Unfortunately, the role of environmental factors that have been associated with an increased risk in other cancers, particularly obesity, is not yet well understood in prostate cancer. Data from two large retrospective, multicenter studies found that body mass index (BMI) >/= 30 independently predicted higher tumor grade and higher risk of biochemical recurrence in patients undergoing radical prostatectomy (RP),[17,18] while moderately and severely obese men (BMI >/= 35) had a 4-fold higher risk for PSA failure.[18]

In addition, a Swedish study evaluating 135,000 men followed for 18 years found that an increased risk of death from prostate cancer -- but not the incidence of prostate cancer -- was associated with higher BMI.[19]

However, analysis of data from the Health Professionals Follow-up Study on nearly 3000 men with prostate cancer showed an inverse relationship between BMI >/= 30 and prostate cancer risk when detected in patients under age 60 years or in patients with a family history of prostate cancer: a 48% decrease in cancer risk was noted for obese patients under age 60 years and a 26% decrease was noted for obese patients among those with a positive family history of prostate cancer.[20]

Taken together, these data indicate that, in some populations, obese patients are at decreased risk for developing prostate cancer, but that, overall, they are at increased risk for worse outcomes following RP, and are at increased risk of death from prostate cancer.

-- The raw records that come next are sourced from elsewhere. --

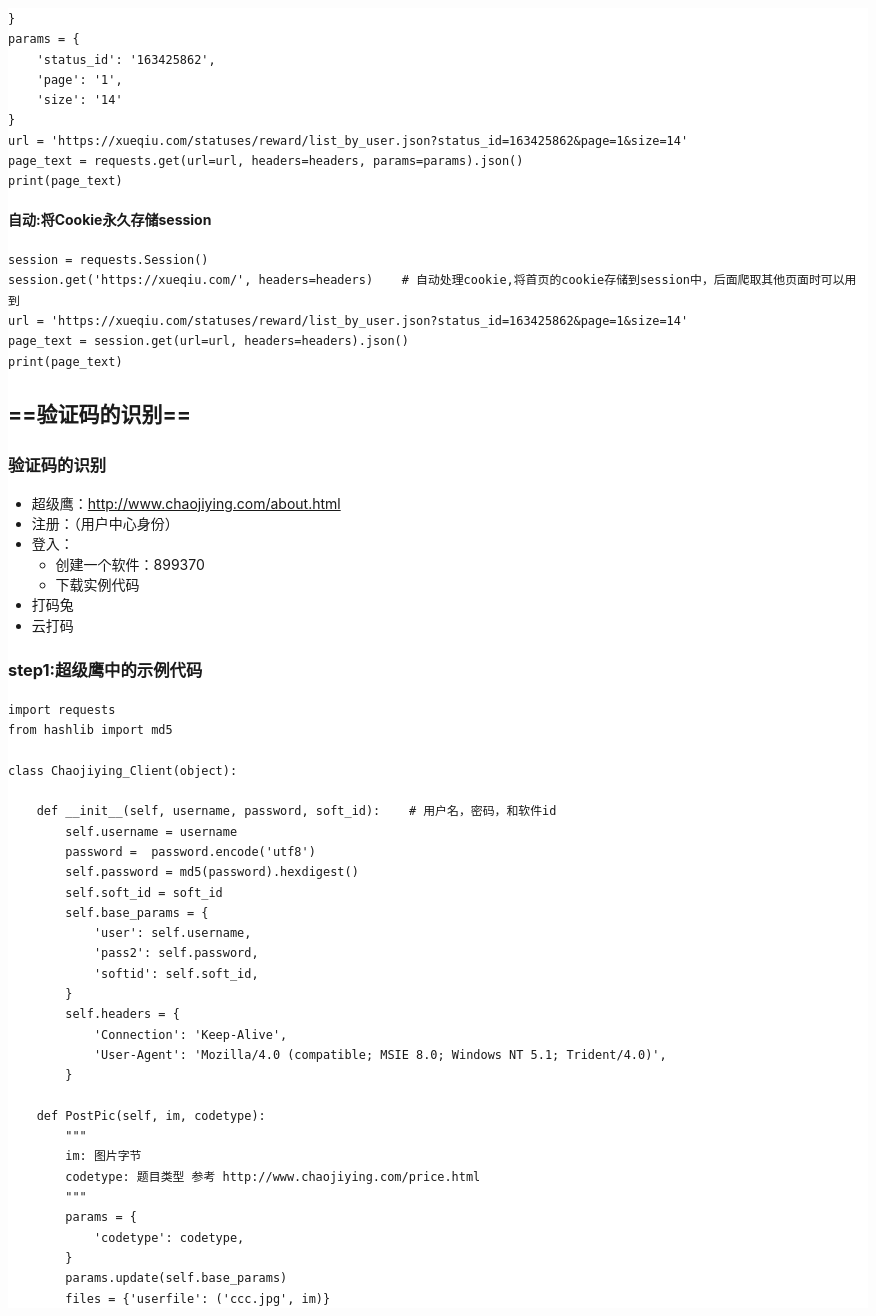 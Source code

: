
 ```
}
params = {
    'status_id': '163425862',
    'page': '1',
    'size': '14'
}
url = 'https://xueqiu.com/statuses/reward/list_by_user.json?status_id=163425862&page=1&size=14'
page_text = requests.get(url=url, headers=headers, params=params).json()
print(page_text)
```
#### 自动:将Cookie永久存储session
```
session = requests.Session()
session.get('https://xueqiu.com/', headers=headers)    # 自动处理cookie,将首页的cookie存储到session中，后面爬取其他页面时可以用到
url = 'https://xueqiu.com/statuses/reward/list_by_user.json?status_id=163425862&page=1&size=14'
page_text = session.get(url=url, headers=headers).json()
print(page_text)
```
## ==验证码的识别==
### 验证码的识别
  + 超级鹰：http://www.chaojiying.com/about.html
  + 注册：（用户中心身份）
  + 登入：
      + 创建一个软件：899370
      + 下载实例代码
  + 打码兔
  + 云打码
###  step1:超级鹰中的示例代码
```
import requests
from hashlib import md5

class Chaojiying_Client(object):

    def __init__(self, username, password, soft_id):    # 用户名，密码，和软件id
        self.username = username
        password =  password.encode('utf8')
        self.password = md5(password).hexdigest()
        self.soft_id = soft_id
        self.base_params = {
            'user': self.username,
            'pass2': self.password,
            'softid': self.soft_id,
        }
        self.headers = {
            'Connection': 'Keep-Alive',
            'User-Agent': 'Mozilla/4.0 (compatible; MSIE 8.0; Windows NT 5.1; Trident/4.0)',
        }

    def PostPic(self, im, codetype):
        """
        im: 图片字节
        codetype: 题目类型 参考 http://www.chaojiying.com/price.html
        """
        params = {
            'codetype': codetype,
        }
        params.update(self.base_params)
        files = {'userfile': ('ccc.jpg', im)}
```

This complex relationship between obesity and prostate cancer likely results from the interplay of multiple environmental and genetic factors, which may vary by age, and which are yet to be elucidated.

Research into the role of environmental factors in the development and progression of prostate cancer is ongoing, particularly focusing on identifying modifiable factors that can be targeted with nutrition and pharmacologic preventive strategies.